Discussion of the uuencode/uudecode standard

Mai 28, 2006 von Harald Puhl

This file is a short discussion of the uuencode/uudecode ’standard:‘ how hey work, pitfalls for them, and variants on the theme.

Here’s how UUENCODE and UUDECODE do their thing: The basic idea is to convert binary data to plain ASCII data, so it can be mailed safely over standard maile systems. You start with 3 8-bit bytes (24 bits) and convert them to 4 6-bit bytes (also 24 bits). Normal ASCII text has all values between 32 and 127 (all of the ‚control‘ characters are between 0 & 31), so you need to add 32 to every byte as an offset. 127 takes 7 bits, so with only 6 bits (maximum value = 63), you can add 32 and still be under 128.

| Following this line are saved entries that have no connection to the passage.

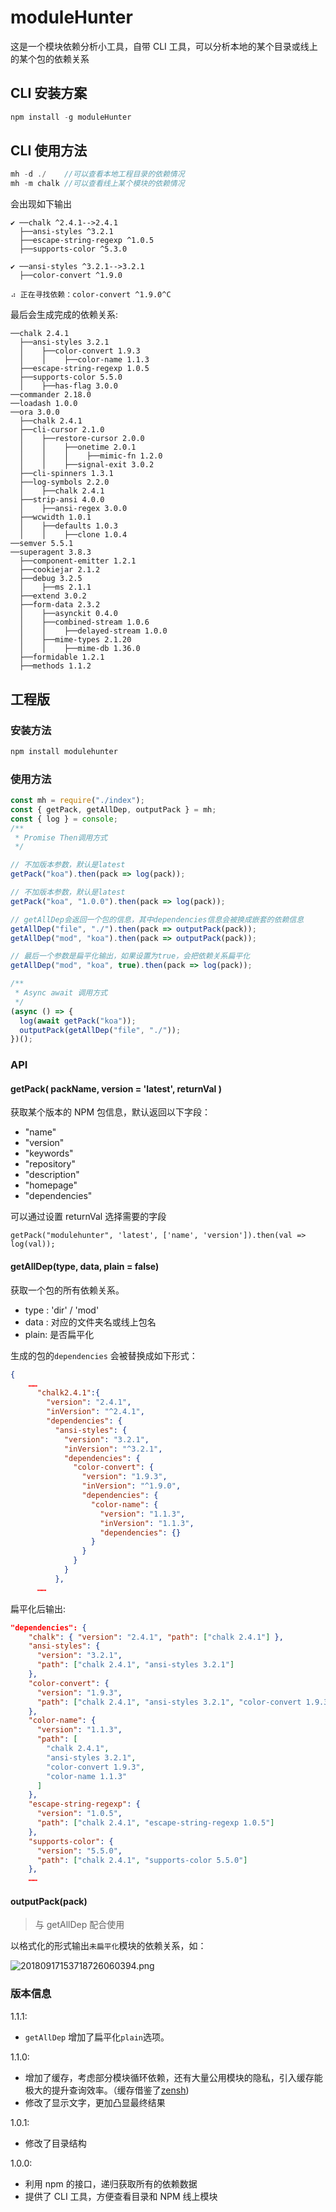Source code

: # moduleHunter

这是一个模块依赖分析小工具，自带 CLI 工具，可以分析本地的某个目录或线上的某个包的依赖关系

## CLI 安装方案

```javascript
npm install -g moduleHunter
```

## CLI 使用方法

```javascript
mh -d ./    //可以查看本地工程目录的依赖情况
mh -m chalk //可以查看线上某个模块的依赖情况
```

会出现如下输出

```
✔ ──chalk ^2.4.1-->2.4.1
  ├──ansi-styles ^3.2.1
  ├──escape-string-regexp ^1.0.5
  ├──supports-color ^5.3.0

✔ ──ansi-styles ^3.2.1-->3.2.1
  ├──color-convert ^1.9.0

⠴ 正在寻找依赖：color-convert ^1.9.0^C
```

最后会生成完成的依赖关系:

```
──chalk 2.4.1
  ├──ansi-styles 3.2.1
  │    ├──color-convert 1.9.3
  │    │    ├──color-name 1.1.3
  ├──escape-string-regexp 1.0.5
  ├──supports-color 5.5.0
  │    ├──has-flag 3.0.0
──commander 2.18.0
──loadash 1.0.0
──ora 3.0.0
  ├──chalk 2.4.1
  ├──cli-cursor 2.1.0
  │    ├──restore-cursor 2.0.0
  │    │    ├──onetime 2.0.1
  │    │    │    ├──mimic-fn 1.2.0
  │    │    ├──signal-exit 3.0.2
  ├──cli-spinners 1.3.1
  ├──log-symbols 2.2.0
  │    ├──chalk 2.4.1
  ├──strip-ansi 4.0.0
  │    ├──ansi-regex 3.0.0
  ├──wcwidth 1.0.1
  │    ├──defaults 1.0.3
  │    │    ├──clone 1.0.4
──semver 5.5.1
──superagent 3.8.3
  ├──component-emitter 1.2.1
  ├──cookiejar 2.1.2
  ├──debug 3.2.5
  │    ├──ms 2.1.1
  ├──extend 3.0.2
  ├──form-data 2.3.2
  │    ├──asynckit 0.4.0
  │    ├──combined-stream 1.0.6
  │    │    ├──delayed-stream 1.0.0
  │    ├──mime-types 2.1.20
  │    │    ├──mime-db 1.36.0
  ├──formidable 1.2.1
  ├──methods 1.1.2
```

## 工程版

### 安装方法

```javascript
npm install modulehunter
```

### 使用方法

```javascript
const mh = require("./index");
const { getPack, getAllDep, outputPack } = mh;
const { log } = console;
/**
 * Promise Then调用方式
 */

// 不加版本参数，默认是latest
getPack("koa").then(pack => log(pack));

// 不加版本参数，默认是latest
getPack("koa", "1.0.0").then(pack => log(pack));

// getAllDep会返回一个包的信息，其中dependencies信息会被换成嵌套的依赖信息
getAllDep("file", "./").then(pack => outputPack(pack));
getAllDep("mod", "koa").then(pack => outputPack(pack));

// 最后一个参数是扁平化输出，如果设置为true，会把依赖关系扁平化
getAllDep("mod", "koa", true).then(pack => log(pack));

/**
 * Async await 调用方式
 */
(async () => {
  log(await getPack("koa"));
  outputPack(getAllDep("file", "./"));
})();
```

### API

#### getPack( packName, version = 'latest', returnVal )

获取某个版本的 NPM 包信息，默认返回以下字段：

- "name"
- "version"
- "keywords"
- "repository"
- "description"
- "homepage"
- "dependencies"

可以通过设置 returnVal 选择需要的字段

```
getPack("modulehunter", 'latest', ['name', 'version']).then(val => log(val));
```

#### getAllDep(type, data, plain = false)

获取一个包的所有依赖关系。

- type : 'dir' / 'mod'
- data : 对应的文件夹名或线上包名
- plain: 是否扁平化

生成的包的`dependencies` 会被替换成如下形式：

```json
{
	……
      "chalk2.4.1":{
        "version": "2.4.1",
        "inVersion": "^2.4.1",
        "dependencies": {
          "ansi-styles": {
            "version": "3.2.1",
            "inVersion": "^3.2.1",
            "dependencies": {
              "color-convert": {
                "version": "1.9.3",
                "inVersion": "^1.9.0",
                "dependencies": {
                  "color-name": {
                    "version": "1.1.3",
                    "inVersion": "1.1.3",
                    "dependencies": {}
                  }
                }
              }
            }
          },
      ……
```

扁平化后输出:

```json
"dependencies": {
    "chalk": { "version": "2.4.1", "path": ["chalk 2.4.1"] },
    "ansi-styles": {
      "version": "3.2.1",
      "path": ["chalk 2.4.1", "ansi-styles 3.2.1"]
    },
    "color-convert": {
      "version": "1.9.3",
      "path": ["chalk 2.4.1", "ansi-styles 3.2.1", "color-convert 1.9.3"]
    },
    "color-name": {
      "version": "1.1.3",
      "path": [
        "chalk 2.4.1",
        "ansi-styles 3.2.1",
        "color-convert 1.9.3",
        "color-name 1.1.3"
      ]
    },
    "escape-string-regexp": {
      "version": "1.0.5",
      "path": ["chalk 2.4.1", "escape-string-regexp 1.0.5"]
    },
    "supports-color": {
      "version": "5.5.0",
      "path": ["chalk 2.4.1", "supports-color 5.5.0"]
    },
    ……
```

#### outputPack(pack)

> 与 getAllDep 配合使用

以格式化的形式输出`未扁平化`模块的依赖关系，如：

![20180917153718726060394.png](http://o7bk1ffzo.bkt.clouddn.com/20180917153718726060394.png)

### 版本信息

1.1.1:

- `getAllDep` 增加了扁平化`plain`选项。

1.1.0:

- 增加了缓存，考虑部分模块循环依赖，还有大量公用模块的隐私，引入缓存能极大的提升查询效率。（缓存借鉴了[zensh](https://gist.github.com/zensh/5069881))
- 修改了显示文字，更加凸显最终结果

1.0.1:

- 修改了目录结构

1.0.0:

- 利用 npm 的接口，递归获取所有的依赖数据
- 提供了 CLI 工具，方便查看目录和 NPM 线上模块
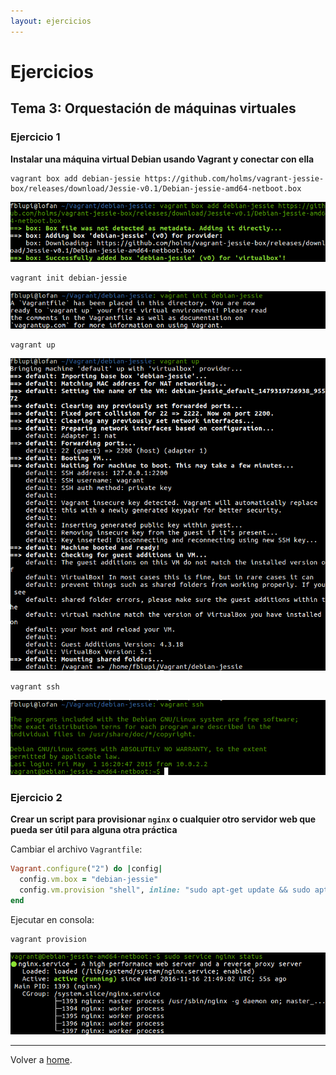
 ```yaml
---
layout: ejercicios
---
```


# Ejercicios

## Tema 3: Orquestación de máquinas virtuales

### Ejercicio 1

**Instalar una máquina virtual Debian usando Vagrant y conectar con ella**

```
vagrant box add debian-jessie https://github.com/holms/vagrant-jessie-box/releases/download/Jessie-v0.1/Debian-jessie-amd64-netboot.box
```

![Vagrant Add](images/vagrant-add.png "vagrant-add")

```
vagrant init debian-jessie
```

![Vagrant Init](images/vagrant-init.png "vagrant-init")

```
vagrant up
```

![Vagrant Up](images/vagrant-up.png "vagrant-up")


```
vagrant ssh
```

![Vagrant SSH](images/vagrant-ssh.png "vagrant-ssh")

### Ejercicio 2

**Crear un script para provisionar `nginx` o cualquier otro servidor web que pueda ser útil para alguna otra práctica**

Cambiar el archivo `Vagrantfile`:

```rb
Vagrant.configure("2") do |config|
  config.vm.box = "debian-jessie"
  config.vm.provision "shell", inline: "sudo apt-get update && sudo apt-get install -y nginx"
end
```

Ejecutar en consola:

```
vagrant provision
```

![Vagrant nginx](images/vagrant-nginx.png "vagrant-nginx")

---

Volver a [home](index).
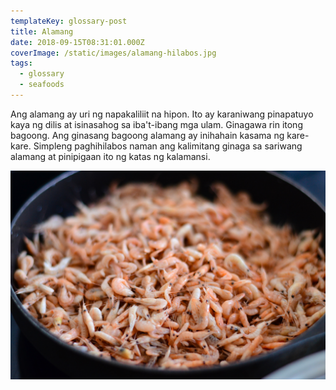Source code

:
 ```yaml
---
templateKey: glossary-post
title: Alamang
date: 2018-09-15T08:31:01.000Z
coverImage: /static/images/alamang-hilabos.jpg
tags:
  - glossary
  - seafoods
---
```


Ang alamang ay uri ng napakaliliit na hipon. Ito ay karaniwang pinapatuyo kaya ng dilis at isinasahog sa iba't-ibang mga ulam. Ginagawa rin itong bagoong. Ang ginasang bagoong alamang ay inihahain kasama ng kare-kare. Simpleng paghihilabos naman ang kalimitang ginaga sa sariwang alamang at pinipigaan ito ng katas ng kalamansi.

![Hinilabos na alamang](/static/images/alamang-hilabos.jpg)
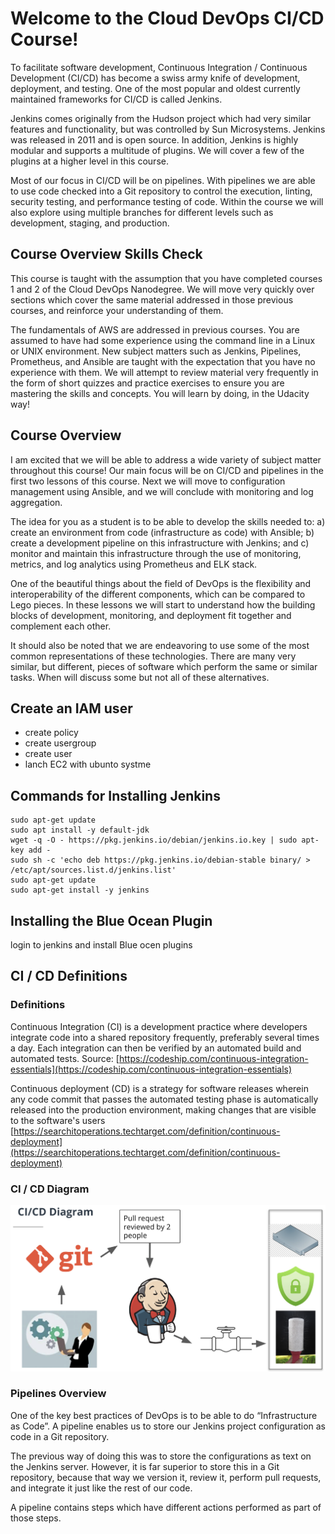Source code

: # Welcome to the Cloud DevOps CI/CD Course!
To facilitate software development, Continuous Integration / Continuous Development (CI/CD) has become a swiss army knife of development, deployment, and testing. One of the most popular and oldest currently maintained frameworks for CI/CD is called Jenkins.

Jenkins comes originally from the Hudson project which had very similar features and functionality, but was controlled by Sun Microsystems. Jenkins was released in 2011 and is open source. In addition, Jenkins is highly modular and supports a multitude of plugins. We will cover a few of the plugins at a higher level in this course.

Most of our focus in CI/CD will be on pipelines. With pipelines we are able to use code checked into a Git repository to control the execution, linting, security testing, and performance testing of code. Within the course we will also explore using multiple branches for different levels such as development, staging, and production.

## Course Overview Skills Check
This course is taught with the assumption that you have completed courses 1 and 2 of the Cloud DevOps Nanodegree. We will move very quickly over sections which cover the same material addressed in those previous courses, and reinforce your understanding of them.

The fundamentals of AWS are addressed in previous courses. You are assumed to have had some experience using the command line in a Linux or UNIX environment. New subject matters such as Jenkins, Pipelines, Prometheus, and Ansible are taught with the expectation that you have no experience with them. We will attempt to review material very frequently in the form of short quizzes and practice exercises to ensure you are mastering the skills and concepts. You will learn by doing, in the Udacity way!
## Course Overview
I am excited that we will be able to address a wide variety of subject matter throughout this course! Our main focus will be on CI/CD and pipelines in the first two lessons of this course. Next we will move to configuration management using Ansible, and we will conclude with monitoring and log aggregation.

The idea for you as a student is to be able to develop the skills needed to: a) create an environment from code (infrastructure as code) with Ansible; b) create a development pipeline on this infrastructure with Jenkins; and c) monitor and maintain this infrastructure through the use of monitoring, metrics, and log analytics using Prometheus and ELK stack.

One of the beautiful things about the field of DevOps is the flexibility and interoperability of the different components, which can be compared to Lego pieces. In these lessons we will start to understand how the building blocks of development, monitoring, and deployment fit together and complement each other.

It should also be noted that we are endeavoring to use some of the most common representations of these technologies. There are many very similar, but different, pieces of software which perform the same or similar tasks. When will discuss some but not all of these alternatives.

## Create an IAM user 
  - create policy
  - create usergroup 
  - create user
  - lanch EC2 with ubunto systme
## Commands for Installing Jenkins
```
sudo apt-get update
sudo apt install -y default-jdk
wget -q -O - https://pkg.jenkins.io/debian/jenkins.io.key | sudo apt-key add -
sudo sh -c 'echo deb https://pkg.jenkins.io/debian-stable binary/ > /etc/apt/sources.list.d/jenkins.list'
sudo apt-get update
sudo apt-get install -y jenkins
```
## Installing the Blue Ocean Plugin
login to jenkins and install Blue ocen plugins

## CI / CD Definitions

### Definitions
Continuous Integration (CI) is a development practice where developers integrate code into a shared repository frequently, preferably several times a day. Each integration can then be verified by an automated build and automated tests.
Source: [https://codeship.com/continuous-integration-essentials](https://codeship.com/continuous-integration-essentials)

Continuous deployment (CD) is a strategy for software releases wherein any code commit that passes the automated testing phase is automatically released into the production environment, making changes that are visible to the software's users
[https://searchitoperations.techtarget.com/definition/continuous-deployment](https://searchitoperations.techtarget.com/definition/continuous-deployment)

### CI / CD Diagram
![CI / CD Diagram](./img/screen-shot-2019-07-30-at-7.05.20-pm.png)
### Pipelines Overview
One of the key best practices of DevOps is to be able to do “Infrastructure as Code”. A pipeline enables us to store our Jenkins project configuration as code in a Git repository.

The previous way of doing this was to store the configurations as text on the Jenkins server. However, it is far superior to store this in a Git repository, because that way we version it, review it, perform pull requests, and integrate it just like the rest of our code.

A pipeline contains steps which have different actions performed as part of those steps.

The encoding process goes like this: you take the high order 6 bits from the first input byte (Ibyte1 for short) and they become the 6 bits of the first output byte (Obyte1)…you have to remember to mask off the top two bits, which is done by doing a logical .and. with 63, which is the lower six bits all *on* and the top two *off*. Then you add 32 to force the result to be at least 32. Now Obyte2 is made from the lower 2 bits of Ibyte1 and the top 4 bits of Ibyte2. Obyte3 is the lower 4 bits of Ibyte2 and the top 2 bits of Ibyte3. Obyte4 is the lower 6 bits of Ibyte3. Again, mask off the top two of each output byte and add 32.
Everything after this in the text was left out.